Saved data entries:
--- START ---
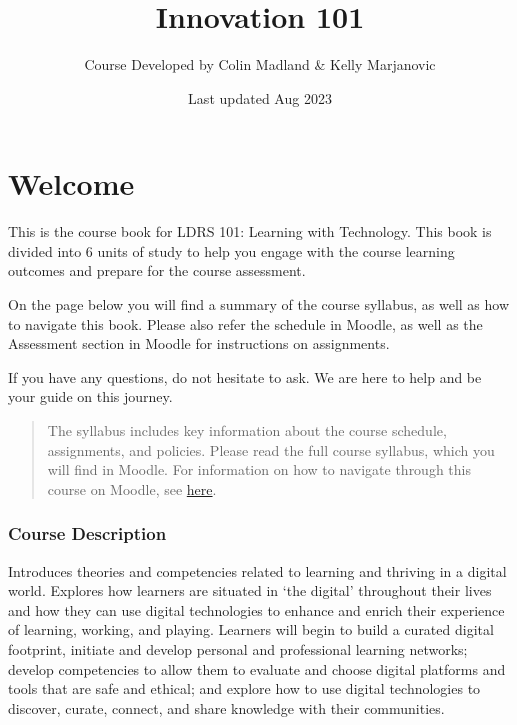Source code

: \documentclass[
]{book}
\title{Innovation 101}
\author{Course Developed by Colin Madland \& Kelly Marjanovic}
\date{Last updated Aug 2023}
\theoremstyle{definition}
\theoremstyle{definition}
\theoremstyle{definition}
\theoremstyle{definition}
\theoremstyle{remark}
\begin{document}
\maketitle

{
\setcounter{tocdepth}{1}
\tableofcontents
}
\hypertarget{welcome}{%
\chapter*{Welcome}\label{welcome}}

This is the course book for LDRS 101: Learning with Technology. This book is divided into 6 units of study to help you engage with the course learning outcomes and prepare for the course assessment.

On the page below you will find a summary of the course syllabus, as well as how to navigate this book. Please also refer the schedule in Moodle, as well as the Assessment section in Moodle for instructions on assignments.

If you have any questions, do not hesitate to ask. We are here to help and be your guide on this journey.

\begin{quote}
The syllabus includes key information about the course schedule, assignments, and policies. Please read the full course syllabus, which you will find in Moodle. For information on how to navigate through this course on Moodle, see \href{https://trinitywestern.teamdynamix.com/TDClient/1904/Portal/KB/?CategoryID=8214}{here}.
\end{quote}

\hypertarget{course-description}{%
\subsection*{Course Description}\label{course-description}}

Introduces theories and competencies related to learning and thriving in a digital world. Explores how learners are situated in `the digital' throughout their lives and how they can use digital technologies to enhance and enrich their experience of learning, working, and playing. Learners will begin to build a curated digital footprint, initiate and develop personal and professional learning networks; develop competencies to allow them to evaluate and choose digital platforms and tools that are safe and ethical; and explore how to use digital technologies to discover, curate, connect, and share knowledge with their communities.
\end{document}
--- END ---
* [GOAL OF THE EXERCISE]: Starting at the line in the records above that contains "On the page", output every line up to and including the last one, with nothing added.

* [ANSWER FOR THE TASK]:
On the page below you will find a summary of the course syllabus, as well as how to navigate this book. Please also refer the schedule in Moodle, as well as the Assessment section in Moodle for instructions on assignments.

If you have any questions, do not hesitate to ask. We are here to help and be your guide on this journey.

\begin{quote}
The syllabus includes key information about the course schedule, assignments, and policies. Please read the full course syllabus, which you will find in Moodle. For information on how to navigate through this course on Moodle, see \href{https://trinitywestern.teamdynamix.com/TDClient/1904/Portal/KB/?CategoryID=8214}{here}.
\end{quote}

\hypertarget{course-description}{%
\subsection*{Course Description}\label{course-description}}

Introduces theories and competencies related to learning and thriving in a digital world. Explores how learners are situated in `the digital' throughout their lives and how they can use digital technologies to enhance and enrich their experience of learning, working, and playing. Learners will begin to build a curated digital footprint, initiate and develop personal and professional learning networks; develop competencies to allow them to evaluate and choose digital platforms and tools that are safe and ethical; and explore how to use digital technologies to discover, curate, connect, and share knowledge with their communities.
\end{document}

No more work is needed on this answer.